- [TO DO] From the data, return each line holding the word "setlength".

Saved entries
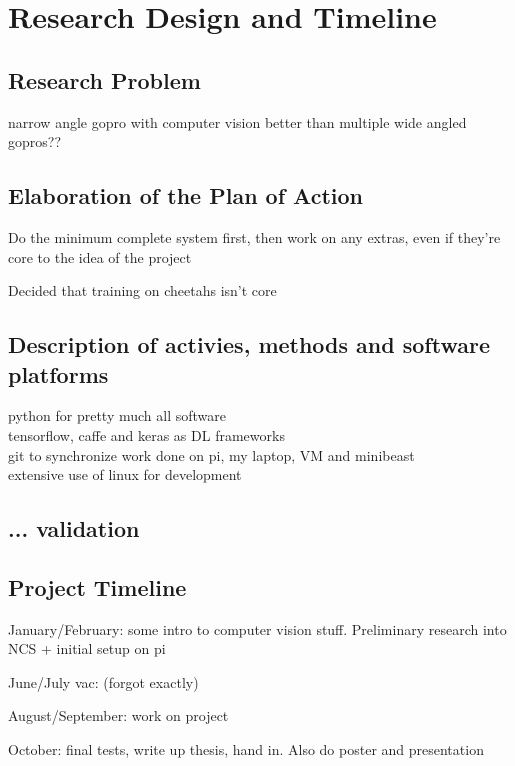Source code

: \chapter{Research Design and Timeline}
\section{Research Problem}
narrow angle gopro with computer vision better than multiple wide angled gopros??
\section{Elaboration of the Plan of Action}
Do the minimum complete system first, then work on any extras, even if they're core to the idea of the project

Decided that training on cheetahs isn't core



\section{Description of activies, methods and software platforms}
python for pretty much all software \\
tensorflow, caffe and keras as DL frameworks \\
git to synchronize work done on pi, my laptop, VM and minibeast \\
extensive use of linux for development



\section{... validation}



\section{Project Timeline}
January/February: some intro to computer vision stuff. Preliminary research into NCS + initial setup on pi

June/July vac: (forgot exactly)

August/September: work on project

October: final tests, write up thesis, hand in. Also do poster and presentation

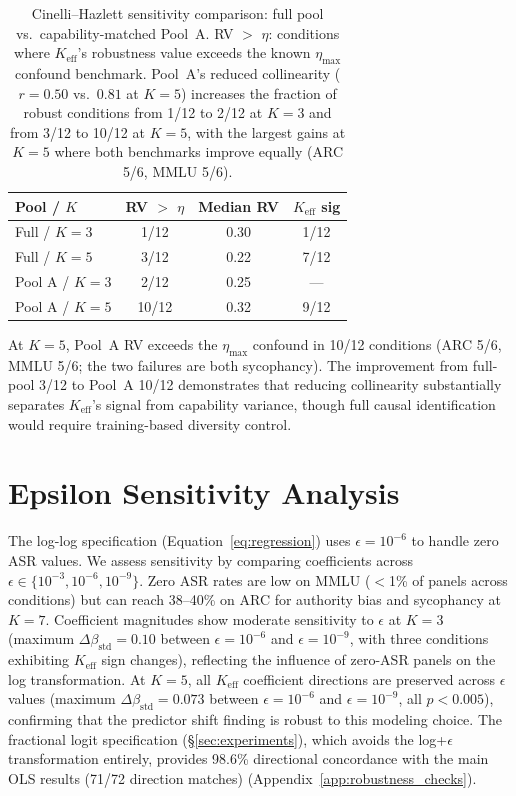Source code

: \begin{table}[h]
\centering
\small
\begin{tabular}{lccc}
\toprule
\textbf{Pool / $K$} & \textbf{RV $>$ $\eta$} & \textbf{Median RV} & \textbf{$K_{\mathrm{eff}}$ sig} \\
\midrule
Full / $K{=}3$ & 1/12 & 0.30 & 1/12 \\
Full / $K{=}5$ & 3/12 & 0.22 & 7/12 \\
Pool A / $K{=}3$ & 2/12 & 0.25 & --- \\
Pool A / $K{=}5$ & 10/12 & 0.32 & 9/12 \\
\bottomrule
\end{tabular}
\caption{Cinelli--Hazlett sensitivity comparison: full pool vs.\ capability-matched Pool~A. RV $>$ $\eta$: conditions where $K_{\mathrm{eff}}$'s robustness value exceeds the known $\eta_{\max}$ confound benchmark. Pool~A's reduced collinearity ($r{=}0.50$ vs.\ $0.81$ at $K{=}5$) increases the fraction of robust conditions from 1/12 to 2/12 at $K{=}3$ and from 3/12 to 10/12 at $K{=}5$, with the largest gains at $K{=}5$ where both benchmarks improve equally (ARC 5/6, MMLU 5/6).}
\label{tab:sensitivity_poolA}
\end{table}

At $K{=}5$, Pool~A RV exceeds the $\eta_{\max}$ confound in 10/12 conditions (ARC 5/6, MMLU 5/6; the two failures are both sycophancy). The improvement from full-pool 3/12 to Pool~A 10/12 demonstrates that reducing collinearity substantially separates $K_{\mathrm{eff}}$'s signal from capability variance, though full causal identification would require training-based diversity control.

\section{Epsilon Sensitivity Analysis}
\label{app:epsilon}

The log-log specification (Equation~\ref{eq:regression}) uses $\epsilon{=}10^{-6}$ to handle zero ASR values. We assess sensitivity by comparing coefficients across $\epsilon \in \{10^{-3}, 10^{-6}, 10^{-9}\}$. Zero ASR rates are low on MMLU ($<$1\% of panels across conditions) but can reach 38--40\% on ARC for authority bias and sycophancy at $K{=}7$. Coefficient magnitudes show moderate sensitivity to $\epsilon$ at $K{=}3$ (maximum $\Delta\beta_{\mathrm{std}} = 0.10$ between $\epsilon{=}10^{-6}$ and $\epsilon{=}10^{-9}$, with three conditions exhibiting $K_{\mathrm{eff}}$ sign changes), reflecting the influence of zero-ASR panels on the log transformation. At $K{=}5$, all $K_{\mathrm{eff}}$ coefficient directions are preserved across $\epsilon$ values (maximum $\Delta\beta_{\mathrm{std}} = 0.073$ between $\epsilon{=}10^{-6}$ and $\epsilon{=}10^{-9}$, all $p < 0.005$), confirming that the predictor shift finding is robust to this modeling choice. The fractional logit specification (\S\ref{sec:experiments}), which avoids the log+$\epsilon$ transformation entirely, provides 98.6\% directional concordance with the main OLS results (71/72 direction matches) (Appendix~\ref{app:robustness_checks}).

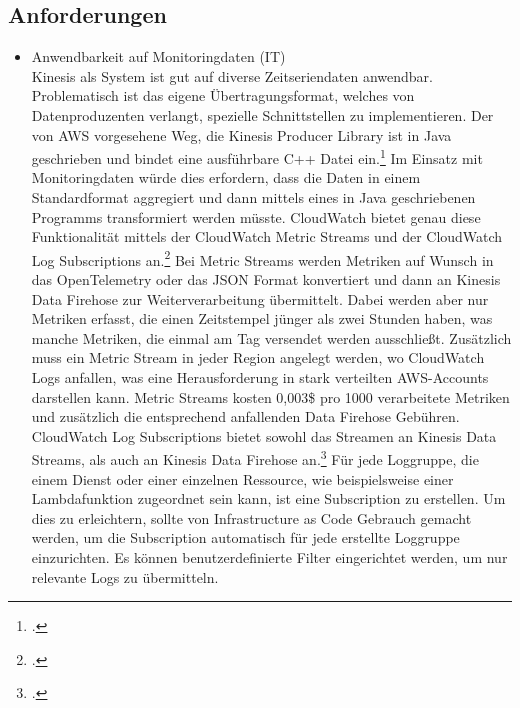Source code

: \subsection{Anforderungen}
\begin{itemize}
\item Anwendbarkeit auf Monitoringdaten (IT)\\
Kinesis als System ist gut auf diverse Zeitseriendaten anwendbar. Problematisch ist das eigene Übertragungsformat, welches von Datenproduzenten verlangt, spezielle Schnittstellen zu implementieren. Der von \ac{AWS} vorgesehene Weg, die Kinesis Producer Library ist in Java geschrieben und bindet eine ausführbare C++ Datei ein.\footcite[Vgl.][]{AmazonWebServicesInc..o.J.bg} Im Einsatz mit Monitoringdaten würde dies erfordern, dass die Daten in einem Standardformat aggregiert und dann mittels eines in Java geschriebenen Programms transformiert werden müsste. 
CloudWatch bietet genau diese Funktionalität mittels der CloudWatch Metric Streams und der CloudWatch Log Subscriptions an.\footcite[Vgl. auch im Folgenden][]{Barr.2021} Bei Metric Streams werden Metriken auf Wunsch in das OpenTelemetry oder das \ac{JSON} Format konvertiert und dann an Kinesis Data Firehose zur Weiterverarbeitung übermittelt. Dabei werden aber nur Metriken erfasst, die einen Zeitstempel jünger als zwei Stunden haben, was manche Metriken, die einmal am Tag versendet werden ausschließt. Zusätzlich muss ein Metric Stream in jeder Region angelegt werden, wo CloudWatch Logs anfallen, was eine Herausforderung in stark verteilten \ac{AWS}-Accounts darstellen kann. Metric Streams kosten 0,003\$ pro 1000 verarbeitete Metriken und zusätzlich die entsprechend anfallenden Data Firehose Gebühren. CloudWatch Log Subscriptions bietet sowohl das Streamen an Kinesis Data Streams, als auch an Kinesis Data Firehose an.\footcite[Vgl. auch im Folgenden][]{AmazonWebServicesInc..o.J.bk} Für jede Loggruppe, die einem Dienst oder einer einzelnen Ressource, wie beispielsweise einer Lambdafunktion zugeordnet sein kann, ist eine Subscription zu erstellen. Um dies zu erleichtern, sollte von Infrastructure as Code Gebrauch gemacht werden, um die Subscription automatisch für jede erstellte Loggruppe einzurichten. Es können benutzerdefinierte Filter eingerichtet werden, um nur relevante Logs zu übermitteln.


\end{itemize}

...

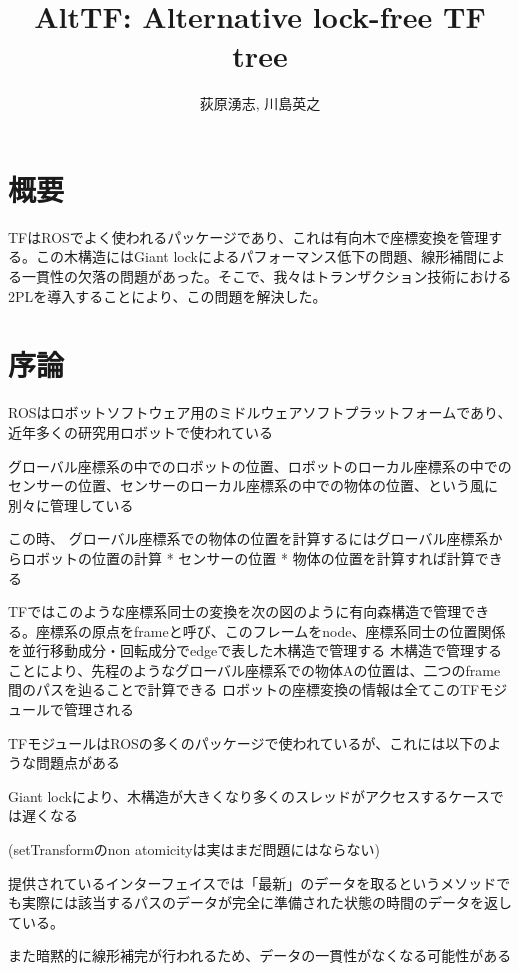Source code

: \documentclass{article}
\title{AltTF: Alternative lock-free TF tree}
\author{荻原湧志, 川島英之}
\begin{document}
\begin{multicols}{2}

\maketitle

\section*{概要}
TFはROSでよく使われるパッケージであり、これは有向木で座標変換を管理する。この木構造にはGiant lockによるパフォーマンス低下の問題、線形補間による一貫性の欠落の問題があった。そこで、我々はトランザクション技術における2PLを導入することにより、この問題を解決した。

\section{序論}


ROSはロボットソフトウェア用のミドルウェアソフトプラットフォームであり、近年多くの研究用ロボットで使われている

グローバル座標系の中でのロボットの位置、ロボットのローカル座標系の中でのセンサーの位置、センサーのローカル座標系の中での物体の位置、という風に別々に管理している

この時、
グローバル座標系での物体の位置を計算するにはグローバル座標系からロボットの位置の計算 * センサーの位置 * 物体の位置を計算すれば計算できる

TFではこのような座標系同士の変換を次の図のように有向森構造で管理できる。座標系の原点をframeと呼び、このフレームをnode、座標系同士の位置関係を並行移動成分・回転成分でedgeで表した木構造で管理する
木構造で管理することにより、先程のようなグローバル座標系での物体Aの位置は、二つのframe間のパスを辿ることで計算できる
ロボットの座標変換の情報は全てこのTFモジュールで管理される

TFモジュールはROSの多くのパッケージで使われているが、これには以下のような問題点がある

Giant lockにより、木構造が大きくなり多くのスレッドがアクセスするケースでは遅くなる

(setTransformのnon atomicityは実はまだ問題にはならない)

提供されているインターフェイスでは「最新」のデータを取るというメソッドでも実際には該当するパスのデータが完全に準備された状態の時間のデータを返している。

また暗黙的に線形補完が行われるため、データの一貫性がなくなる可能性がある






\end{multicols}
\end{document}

...

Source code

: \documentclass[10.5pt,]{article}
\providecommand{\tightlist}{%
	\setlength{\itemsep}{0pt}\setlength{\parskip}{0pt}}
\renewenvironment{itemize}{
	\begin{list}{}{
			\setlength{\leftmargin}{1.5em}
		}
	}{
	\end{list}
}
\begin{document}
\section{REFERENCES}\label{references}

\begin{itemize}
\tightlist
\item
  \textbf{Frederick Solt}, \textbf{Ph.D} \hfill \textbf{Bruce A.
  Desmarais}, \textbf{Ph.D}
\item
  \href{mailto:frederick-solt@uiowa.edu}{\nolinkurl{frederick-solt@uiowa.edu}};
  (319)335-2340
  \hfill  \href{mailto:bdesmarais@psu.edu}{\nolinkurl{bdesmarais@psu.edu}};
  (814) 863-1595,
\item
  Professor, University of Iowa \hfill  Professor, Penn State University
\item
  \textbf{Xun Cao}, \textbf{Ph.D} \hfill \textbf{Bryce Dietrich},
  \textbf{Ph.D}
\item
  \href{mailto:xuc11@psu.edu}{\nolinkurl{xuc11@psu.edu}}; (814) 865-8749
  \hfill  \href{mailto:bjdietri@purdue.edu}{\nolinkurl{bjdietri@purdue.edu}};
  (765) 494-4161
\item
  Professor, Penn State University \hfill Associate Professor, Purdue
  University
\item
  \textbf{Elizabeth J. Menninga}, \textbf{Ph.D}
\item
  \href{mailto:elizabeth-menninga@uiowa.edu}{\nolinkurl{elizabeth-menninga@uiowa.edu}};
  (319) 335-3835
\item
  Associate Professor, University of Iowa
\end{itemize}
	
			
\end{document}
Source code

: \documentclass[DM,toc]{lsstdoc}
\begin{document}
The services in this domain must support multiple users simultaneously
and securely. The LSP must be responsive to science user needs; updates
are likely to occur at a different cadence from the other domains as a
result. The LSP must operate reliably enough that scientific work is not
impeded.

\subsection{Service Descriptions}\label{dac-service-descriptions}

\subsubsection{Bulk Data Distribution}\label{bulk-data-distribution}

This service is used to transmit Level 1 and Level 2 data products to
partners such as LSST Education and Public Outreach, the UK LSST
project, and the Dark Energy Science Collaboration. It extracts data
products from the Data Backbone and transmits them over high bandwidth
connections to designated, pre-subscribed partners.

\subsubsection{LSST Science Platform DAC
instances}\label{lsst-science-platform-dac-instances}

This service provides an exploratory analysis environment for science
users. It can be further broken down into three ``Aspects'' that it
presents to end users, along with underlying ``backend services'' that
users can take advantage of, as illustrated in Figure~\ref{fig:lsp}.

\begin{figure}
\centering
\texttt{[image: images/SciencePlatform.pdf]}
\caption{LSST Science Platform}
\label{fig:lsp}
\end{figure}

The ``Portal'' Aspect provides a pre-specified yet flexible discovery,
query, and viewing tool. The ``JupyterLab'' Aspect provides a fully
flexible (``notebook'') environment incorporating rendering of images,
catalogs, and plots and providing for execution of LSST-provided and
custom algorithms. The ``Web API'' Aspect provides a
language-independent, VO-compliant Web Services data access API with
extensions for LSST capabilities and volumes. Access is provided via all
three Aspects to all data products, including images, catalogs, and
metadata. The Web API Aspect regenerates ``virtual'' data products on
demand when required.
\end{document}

- [SOLUTION FOR THIS PROBLEM]
	\setlength{\itemsep}{0pt}\setlength{\parskip}{0pt}}
			\setlength{\leftmargin}{1.5em}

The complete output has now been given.